> [WORK REQUEST]
From the line below that contains "1. Create a database and name it 'drift'" to the line that contains "for some of the product", repeat every line exactly, both ends included, and nothing else.

> [DATA LISTING]
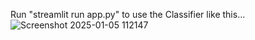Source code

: Run "streamlit run app.py" to use the Classifier like this...
![Screenshot 2025-01-05 112147](https://github.com/user-attachments/assets/6ee23cbd-315a-4426-9a28-d6b1aa0185dc)
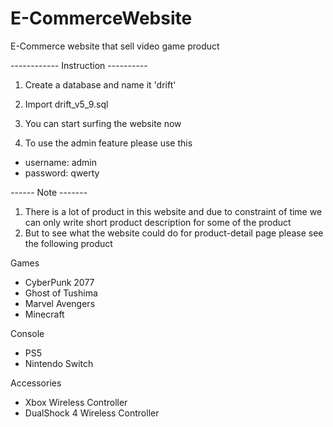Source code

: # E-CommerceWebsite
E-Commerce website that sell video game product

------------ Instruction ----------
1. Create a database and name it 'drift'
2. Import drift_v5_9.sql
3. You can start surfing the website now

4. To use the admin feature please use this
- username: admin
- password: qwerty

------ Note -------
1. There is a lot of product in this website and due to constraint of time we can only write short product description
for some of the product
2. But to see what the website could do for product-detail page please see the following product

Games
- CyberPunk 2077
- Ghost of Tushima
- Marvel Avengers
- Minecraft

Console
- PS5
- Nintendo Switch

Accessories
- Xbox Wireless Controller
- DualShock 4 Wireless Controller
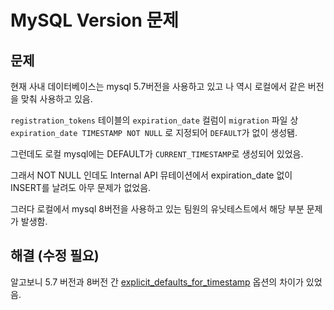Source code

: # MySQL Version 문제

## 문제
현재 사내 데이터베이스는 mysql 5.7버전을 사용하고 있고 나 역시 로컬에서 같은 버전을 맞춰 사용하고 있음.

`registration_tokens` 테이블의 `expiration_date` 컬럼이 `migration` 파일 상 `expiration_date TIMESTAMP NOT NULL` 로 지정되어 `DEFAULT`가 없이 생성됌.

그런데도 로컬 mysql에는 DEFAULT가 `CURRENT_TIMESTAMP`로 생성되어 있었음.

그래서 NOT NULL 인데도 Internal API 뮤테이션에서 expiration_date 없이 INSERT를 날려도 아무 문제가 없었음.

그러다 로컬에서 mysql 8버전을 사용하고 있는 팀원의 유닛테스트에서 해당 부분 문제가 발생함.


## 해결 (수정 필요)
알고보니 5.7 버전과 8버전 간 [explicit_defaults_for_timestamp](https://dev.mysql.com/doc/refman/5.7/en/server-system-variables.html#sysvar_explicit_defaults_for_timestamp) 옵션의 차이가 있었음.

> [EXERCISE SOLUTION]
1. Create a database and name it 'drift'
2. Import drift_v5_9.sql
3. You can start surfing the website now

4. To use the admin feature please use this
- username: admin
- password: qwerty

------ Note -------
1. There is a lot of product in this website and due to constraint of time we can only write short product description
for some of the product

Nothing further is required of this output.